6/06/2007

80th birthday of Bob Kohler, queer activist extraordinaire

(Press release on behalf of all Bob's friends, from May 17, 2006)

BOB KOHLER, GAY ACTIVIST & FATHER FIGURE TO GENERATIONS OF QUEER STRUGGLE, TURNS 80.

New York – The NYC queer community celebrates Bob Kohler’s 80th birthday today. Bob has been an activist on behalf of gay rights, transsexual rights, queer youth and people with HIV/AIDS since those movements were born, beginning more than 40 years ago. In his career as a talent agent, Bob also broke barriers of racism in the theater and music industries.

Born in Queens, NY in 1926, Bob joined the Navy, served in the South Pacific where he “left a kidney behind.” After WWII, he worked in television before launching a talent agency in Hell’s Kitchen. Bob was among the first agents to represent non-famous Black artists and hold classes for Black performers who – since agents would not represent them – lacked audition experience. Although Bob tells stories of theater circles, A-list parties and witnessing celebrities’ darker pre-fame moments, he says “don’t make me out to be some big-shot. I was an independent agent who worked my ass off.”

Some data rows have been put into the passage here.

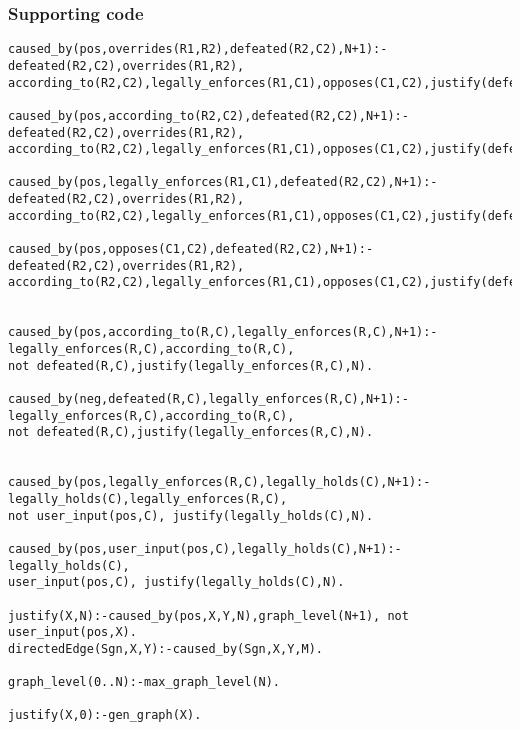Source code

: \subsubsection{Supporting code}
\begin{verbatim}
caused_by(pos,overrides(R1,R2),defeated(R2,C2),N+1):-defeated(R2,C2),overrides(R1,R2),
according_to(R2,C2),legally_enforces(R1,C1),opposes(C1,C2),justify(defeated(R2,C2),N).

caused_by(pos,according_to(R2,C2),defeated(R2,C2),N+1):-defeated(R2,C2),overrides(R1,R2),
according_to(R2,C2),legally_enforces(R1,C1),opposes(C1,C2),justify(defeated(R2,C2),N).

caused_by(pos,legally_enforces(R1,C1),defeated(R2,C2),N+1):-defeated(R2,C2),overrides(R1,R2),
according_to(R2,C2),legally_enforces(R1,C1),opposes(C1,C2),justify(defeated(R2,C2),N).

caused_by(pos,opposes(C1,C2),defeated(R2,C2),N+1):-defeated(R2,C2),overrides(R1,R2),
according_to(R2,C2),legally_enforces(R1,C1),opposes(C1,C2),justify(defeated(R2,C2),N).


caused_by(pos,according_to(R,C),legally_enforces(R,C),N+1):-legally_enforces(R,C),according_to(R,C),
not defeated(R,C),justify(legally_enforces(R,C),N).

caused_by(neg,defeated(R,C),legally_enforces(R,C),N+1):-legally_enforces(R,C),according_to(R,C),
not defeated(R,C),justify(legally_enforces(R,C),N).


caused_by(pos,legally_enforces(R,C),legally_holds(C),N+1):-legally_holds(C),legally_enforces(R,C),
not user_input(pos,C), justify(legally_holds(C),N).

caused_by(pos,user_input(pos,C),legally_holds(C),N+1):-legally_holds(C), 
user_input(pos,C), justify(legally_holds(C),N).

justify(X,N):-caused_by(pos,X,Y,N),graph_level(N+1), not user_input(pos,X).
directedEdge(Sgn,X,Y):-caused_by(Sgn,X,Y,M).

graph_level(0..N):-max_graph_level(N).

justify(X,0):-gen_graph(X). 

\end{verbatim}
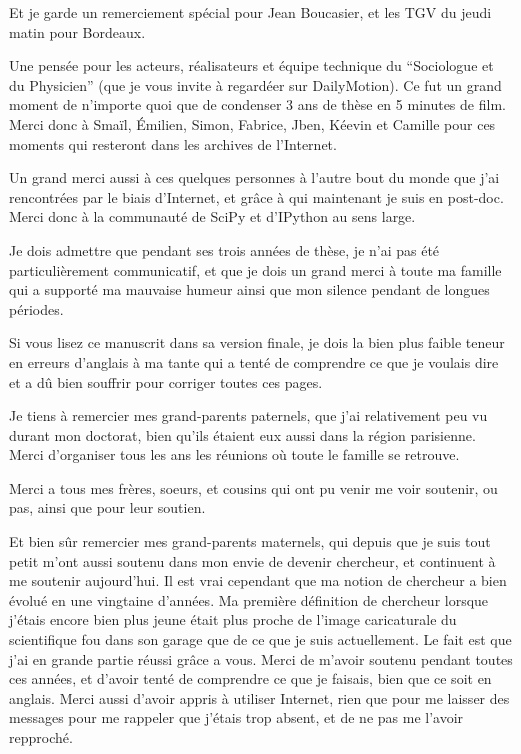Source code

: \documentclass[A4paperpaper,11pt,english]{sphinxmanual}
\begin{document}
Et je garde un remerciement spécial pour Jean Boucasier, et les TGV du jeudi
matin pour Bordeaux.

Une pensée pour les acteurs, réalisateurs et équipe technique du ``Sociologue et
du Physicien'' (que je vous invite à regardéer sur DailyMotion). Ce fut un grand
moment de n'importe quoi que de condenser 3 ans de thèse en 5 minutes de film.
Merci donc à Smaïl, Émilien, Simon, Fabrice, Jben, Kéevin et Camille pour ces
moments qui resteront dans les archives de l'Internet.

Un grand merci aussi à ces quelques personnes à l'autre bout du monde que j'ai
rencontrées par le biais d'Internet, et grâce à qui maintenant je suis en post-doc.
Merci donc à la communauté de SciPy et d'IPython au sens large.

Je dois admettre que pendant ses trois années de thèse, je n'ai pas été
particulièrement communicatif, et que je dois un grand merci à toute ma famille
qui a supporté ma mauvaise humeur ainsi que mon silence pendant de longues
périodes.

Si vous lisez ce manuscrit dans sa version finale, je dois la bien plus faible
teneur en erreurs d'anglais à ma tante qui a tenté de comprendre ce que je
voulais dire et a dû bien souffrir pour corriger toutes ces pages.

Je tiens à remercier mes grand-parents paternels, que j'ai relativement peu vu
durant mon doctorat, bien qu'ils étaient eux aussi dans la région parisienne.
Merci d'organiser tous les ans les réunions où toute le famille se retrouve.

Merci a tous mes frères, soeurs, et cousins qui ont pu venir me voir soutenir,
ou pas, ainsi que pour leur soutien.

Et bien sûr remercier mes grand-parents maternels, qui depuis que je suis tout
petit m'ont aussi soutenu dans mon envie de devenir chercheur, et continuent à me
soutenir aujourd'hui. Il est vrai cependant que ma notion de chercheur a bien
évolué en une vingtaine d'années. Ma première définition de chercheur lorsque
j'étais encore bien plus jeune était plus proche de l'image caricaturale du
scientifique fou dans son garage que de ce que je suis actuellement. Le fait
est que j'ai en grande partie réussi grâce a vous. Merci de m'avoir soutenu
pendant toutes ces années, et d'avoir tenté de comprendre ce que je faisais,
bien que ce soit en anglais. Merci aussi d'avoir appris à utiliser Internet,
rien que pour me laisser des messages pour me rappeler que j'étais trop absent,
et de ne pas me l'avoir repproché.
\end{document}
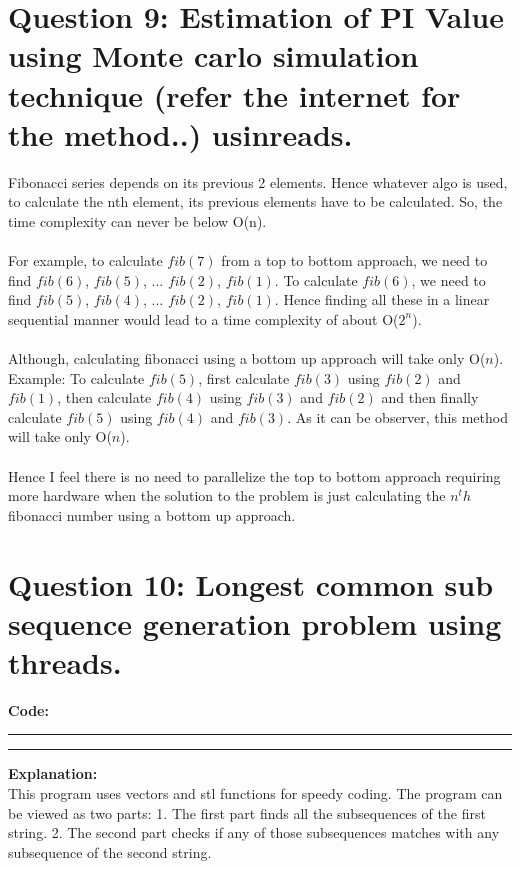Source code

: \documentclass{article}
\begin{document}
\section*{Question 9: Estimation of PI Value using Monte carlo simulation technique (refer the internet for the
method..) usinreads.}
\bigskip

Fibonacci series depends on its previous 2 elements. Hence 
whatever algo is used, to calculate the nth element, 
its previous elements have to be calculated. So, the time complexity 
can never be below O(n). \\
\\For example, to calculate $fib(7)$ from a top to bottom approach, 
we need to find $fib(6)$, $fib(5)$, ... $fib(2)$, $fib(1)$. To calculate 
$fib(6)$, we need to find $fib(5)$, $fib(4)$, ... $fib(2)$, $fib(1)$. Hence
finding all these in a linear sequential manner would lead to a 
time complexity of about O($2^n$). \\
\\Although, calculating fibonacci using a bottom up approach will take
only O($n$). \\Example: To calculate $fib(5)$, first calculate $fib(3)$
using $fib(2)$ and $fib(1)$, then calculate $fib(4)$
using $fib(3)$ and $fib(2)$ and then finally calculate $fib(5)$
using $fib(4)$ and $fib(3)$. As it can be observer, this method will take only O($n$).\\
\\Hence I feel there is no need to parallelize the top to bottom approach
requiring more hardware when the solution to the problem is just calculating
the $n^th$ fibonacci number using a bottom up approach.


\section*{Question 10: Longest common sub sequence generation problem using threads.}
\bigskip

\par\noindent
\textbf{\Large Code: }
\smallskip
\par\noindent\rule{\textwidth}{0.4pt}

\par\noindent\rule{\textwidth}{0.4pt}

\bigskip
\noindent
\textbf{\Large Explanation: } \\

This program uses vectors and stl functions for speedy coding.
The program can be viewed as two parts:
1.  The first part finds all the subsequences of the first string.
2.  The second part checks if any of those subsequences matches with any subsequence of the second string.
\end{document}
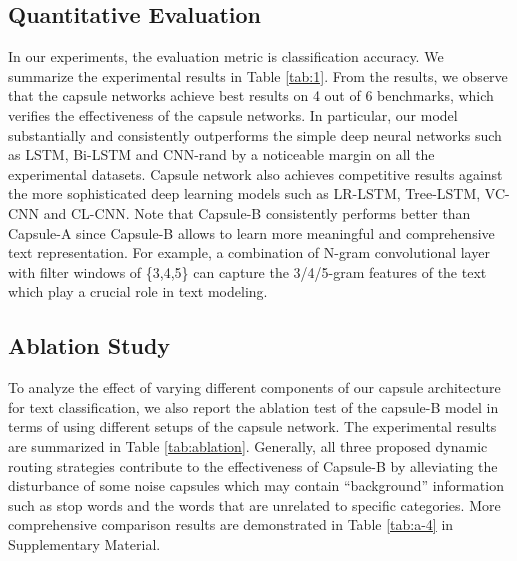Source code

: \documentclass[11pt]{article}
\begin{document}
\subsection{Quantitative Evaluation}
In our experiments, the evaluation metric is classification accuracy. We summarize the experimental results in Table \ref{tab:1}.
From the results, we observe that the capsule networks achieve best results on 4 out of 6 benchmarks, which verifies the effectiveness of the capsule networks.  
In particular, our model substantially and consistently outperforms the simple deep neural networks such as LSTM, Bi-LSTM and CNN-rand by a noticeable margin on all the experimental datasets. 
Capsule network also achieves competitive results against the more sophisticated deep learning models such as LR-LSTM, Tree-LSTM, VC-CNN and CL-CNN.  
Note that Capsule-B  consistently performs better than Capsule-A since Capsule-B allows to learn more meaningful and comprehensive text representation. For example, a combination of N-gram convolutional layer with filter windows of \{3,4,5\} can capture the 3/4/5-gram features of the text which play a crucial role in text modeling.


\subsection{Ablation Study}
To analyze the effect of varying different components of our capsule architecture for text classification, we also report the ablation test of the capsule-B model in terms of using different setups of the capsule network. 
The experimental results are summarized in Table \ref{tab:ablation}. 
Generally, all three proposed dynamic routing strategies contribute to the effectiveness of Capsule-B by alleviating the disturbance of some noise capsules which may contain ``background'' information such as stop words and the words that are unrelated to specific categories. 
More comprehensive comparison results are demonstrated in Table \ref{tab:a-4} in Supplementary Material.
\end{document}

To his younger friends Bob recounts stories of a queer world in another era: how he and his boyfriend Ed bought a fixer-upper in Amagansett in what became a gay enclave; of the show-biz lesbians who settled nearby Bridgehampton; about their eventual move to Cherry Grove and the Pines in Fire Island and the class wars that defined relations between the two gay settlements. Of the Hamptons days Bob says, “we were gay when it wasn’t cool to be gay, and I like to think that we did make a few openings here and there. We never closeted ourselves.”

On the second night of the Stonewall riots in 1969, Bob and other West Village community members called the first meeting of the Gay Liberation Front, which Bob (and historians) credit with “establishing radicalism in the New York gay community.” He went on to work with direct action and advocacy groups including ACT UP, Sex Panic!, The Neutral Zone, Fed Up Queers, the NYC AIDS Housing Network, Irish Queers, animal rights groups and others. Throughout his work, Bob was a father figure to activists and street kids, including Sylvia Rivera, who herself grew up to be a parent and mentor to queer youth.

In the late 1970s Bob became manager of the Club Baths. He fought the closure of bathhouses as a response to AIDS in the 1980s, arguing that they were controlled environments with condoms, soap and water and information – and that many bathhouses were willing to take on a community organizing role to stop the spread of HIV.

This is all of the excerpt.